Material provided:
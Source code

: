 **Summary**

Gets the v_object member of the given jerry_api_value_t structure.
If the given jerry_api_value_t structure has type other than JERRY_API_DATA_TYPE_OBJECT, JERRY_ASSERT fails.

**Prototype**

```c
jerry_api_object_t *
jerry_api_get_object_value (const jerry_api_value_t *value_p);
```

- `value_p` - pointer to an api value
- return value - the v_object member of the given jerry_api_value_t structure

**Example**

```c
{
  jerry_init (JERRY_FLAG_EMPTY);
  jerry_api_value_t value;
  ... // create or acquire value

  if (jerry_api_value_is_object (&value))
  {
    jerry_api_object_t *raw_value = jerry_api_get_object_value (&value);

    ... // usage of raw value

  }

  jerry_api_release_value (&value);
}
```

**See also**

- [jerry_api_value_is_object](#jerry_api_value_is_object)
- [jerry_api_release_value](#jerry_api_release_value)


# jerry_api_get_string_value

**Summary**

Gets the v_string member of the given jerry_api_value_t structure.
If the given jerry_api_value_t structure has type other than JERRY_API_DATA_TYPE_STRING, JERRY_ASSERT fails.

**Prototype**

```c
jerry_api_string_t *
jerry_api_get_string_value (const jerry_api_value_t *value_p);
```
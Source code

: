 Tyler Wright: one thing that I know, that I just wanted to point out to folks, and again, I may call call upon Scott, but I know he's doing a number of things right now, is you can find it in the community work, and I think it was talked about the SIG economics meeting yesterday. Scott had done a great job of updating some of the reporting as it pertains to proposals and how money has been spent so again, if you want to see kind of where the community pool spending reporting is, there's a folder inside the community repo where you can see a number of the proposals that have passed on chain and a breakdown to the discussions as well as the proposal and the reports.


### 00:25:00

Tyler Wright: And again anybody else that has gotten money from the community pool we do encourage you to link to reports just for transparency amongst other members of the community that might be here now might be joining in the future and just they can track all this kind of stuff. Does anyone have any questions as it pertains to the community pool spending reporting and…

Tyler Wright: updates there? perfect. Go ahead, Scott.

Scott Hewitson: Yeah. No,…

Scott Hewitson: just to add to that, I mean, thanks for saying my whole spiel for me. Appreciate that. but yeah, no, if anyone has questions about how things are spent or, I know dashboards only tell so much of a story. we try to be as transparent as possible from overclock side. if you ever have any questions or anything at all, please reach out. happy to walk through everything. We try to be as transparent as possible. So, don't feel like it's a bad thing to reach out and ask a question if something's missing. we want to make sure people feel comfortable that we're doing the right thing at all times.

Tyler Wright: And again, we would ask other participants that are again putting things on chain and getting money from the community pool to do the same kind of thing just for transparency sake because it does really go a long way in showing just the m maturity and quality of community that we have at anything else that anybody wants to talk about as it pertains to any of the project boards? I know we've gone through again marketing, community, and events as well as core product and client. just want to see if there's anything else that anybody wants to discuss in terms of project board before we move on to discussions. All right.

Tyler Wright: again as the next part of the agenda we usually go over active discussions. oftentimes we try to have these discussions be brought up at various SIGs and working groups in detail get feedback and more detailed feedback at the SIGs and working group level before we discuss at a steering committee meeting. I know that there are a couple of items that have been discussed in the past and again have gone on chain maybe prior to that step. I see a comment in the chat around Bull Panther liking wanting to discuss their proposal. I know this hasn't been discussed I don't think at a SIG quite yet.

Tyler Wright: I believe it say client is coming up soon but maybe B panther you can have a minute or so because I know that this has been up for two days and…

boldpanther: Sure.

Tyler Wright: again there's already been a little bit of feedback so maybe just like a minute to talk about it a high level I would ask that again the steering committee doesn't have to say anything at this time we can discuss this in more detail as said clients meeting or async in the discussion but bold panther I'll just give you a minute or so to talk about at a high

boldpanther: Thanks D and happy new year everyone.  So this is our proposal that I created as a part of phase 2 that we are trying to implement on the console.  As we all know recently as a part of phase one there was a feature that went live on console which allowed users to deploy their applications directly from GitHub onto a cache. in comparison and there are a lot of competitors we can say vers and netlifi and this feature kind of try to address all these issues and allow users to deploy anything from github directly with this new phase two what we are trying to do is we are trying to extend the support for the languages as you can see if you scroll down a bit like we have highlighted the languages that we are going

What the task requires: Once a line of the records is found to contain "spending", copy it out.

The completed task:
: Tyler Wright: one thing that I know, that I just wanted to point out to folks, and again, I may call call upon Scott, but I know he's doing a number of things right now, is you can find it in the community work, and I think it was talked about the SIG economics meeting yesterday. Scott had done a great job of updating some of the reporting as it pertains to proposals and how money has been spent so again, if you want to see kind of where the community pool spending reporting is, there's a folder inside the community repo where you can see a number of the proposals that have passed on chain and a breakdown to the discussions as well as the proposal and the reports.
Tyler Wright: And again anybody else that has gotten money from the community pool we do encourage you to link to reports just for transparency amongst other members of the community that might be here now might be joining in the future and just they can track all this kind of stuff. Does anyone have any questions as it pertains to the community pool spending reporting and…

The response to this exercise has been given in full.